**WHAT THE TASK REQUIRES**. Go through the records below and return each line that has "standard" in it.

**RECORD EXTRACTS**.
=== Section Start ===
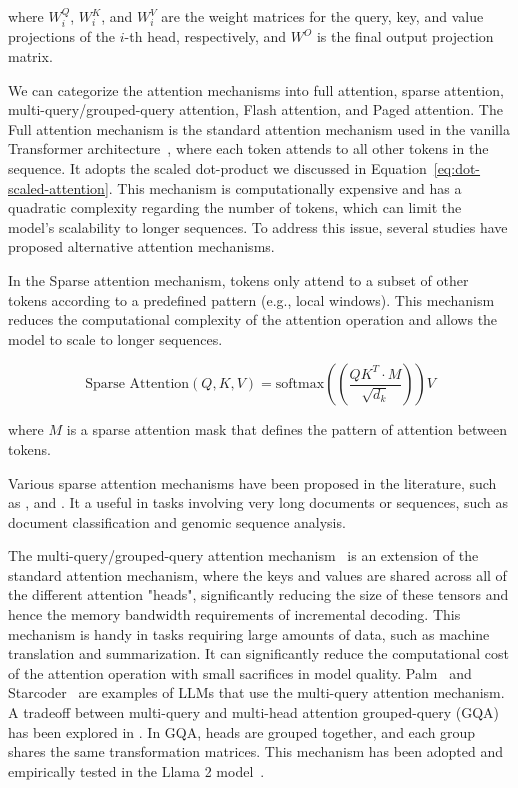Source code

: \noindent where \(W_i^Q\), \(W_i^K\), and \(W_i^V\) are the weight matrices for the query, key, and value projections of the \(i\)-th head, respectively, and \(W^O\) is the final output projection matrix.

We can categorize the attention mechanisms into full attention, sparse attention, multi-query/grouped-query attention, Flash attention, and Paged attention.
The Full attention mechanism is the standard attention mechanism used in the vanilla Transformer architecture~\cite{vaswani2023attention}, where each token attends to all other tokens in the sequence.
It adopts the scaled dot-product we discussed in Equation~\ref{eq:dot-scaled-attention}.
This mechanism is computationally expensive and has a quadratic complexity regarding the number of tokens, which can limit the model's scalability to longer sequences.
To address this issue, several studies have proposed alternative attention mechanisms.

In the Sparse attention mechanism, tokens only attend to a subset of other tokens according to a predefined pattern (e.g., local windows).
This mechanism reduces the computational complexity of the attention operation and allows the model to scale to longer sequences.

\begin{equation}
	\text{Sparse Attention}(Q, K, V) = \text{softmax}((\frac{QK^T \cdotp M}{\sqrt{d_k}}))V
	\label{eq:sparse-attention}
\end{equation}

\noindent where \(M\) is a sparse attention mask that defines the pattern of attention between tokens.

Various sparse attention mechanisms have been proposed in the literature, such as \textcite{peng2021random}, \textcite{zaheer2020big} and \textcite{child2019generating}.
It a useful in tasks involving very long documents or sequences, such as document classification and genomic sequence analysis.

The multi-query/grouped-query attention mechanism~\cite{shazeer2019fast} is an extension of the standard attention mechanism, where the keys and values are shared across all of the different attention "heads", significantly reducing the size of these tensors and hence the memory bandwidth requirements of incremental decoding.
This mechanism is handy in tasks requiring large amounts of data, such as machine translation and summarization.
It can significantly reduce the computational cost of the attention operation with small sacrifices in model quality.
Palm~\cite{chowdhery2022palm} and Starcoder~\cite{li2023starcoder} are examples of LLMs that use the multi-query attention mechanism.
A tradeoff between multi-query and multi-head attention grouped-query (GQA) has been explored in \textcite{ainslie2023gqa}.
In GQA, heads are grouped together, and each group shares the same transformation matrices.
This mechanism has been adopted and empirically tested in the Llama 2 model~\cite{touvron2023llama2}.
=== Section End ===
**FINAL ANSWER**.
The Full attention mechanism is the standard attention mechanism used in the vanilla Transformer architecture~\cite{vaswani2023attention}, where each token attends to all other tokens in the sequence.
The multi-query/grouped-query attention mechanism~\cite{shazeer2019fast} is an extension of the standard attention mechanism, where the keys and values are shared across all of the different attention "heads", significantly reducing the size of these tensors and hence the memory bandwidth requirements of incremental decoding.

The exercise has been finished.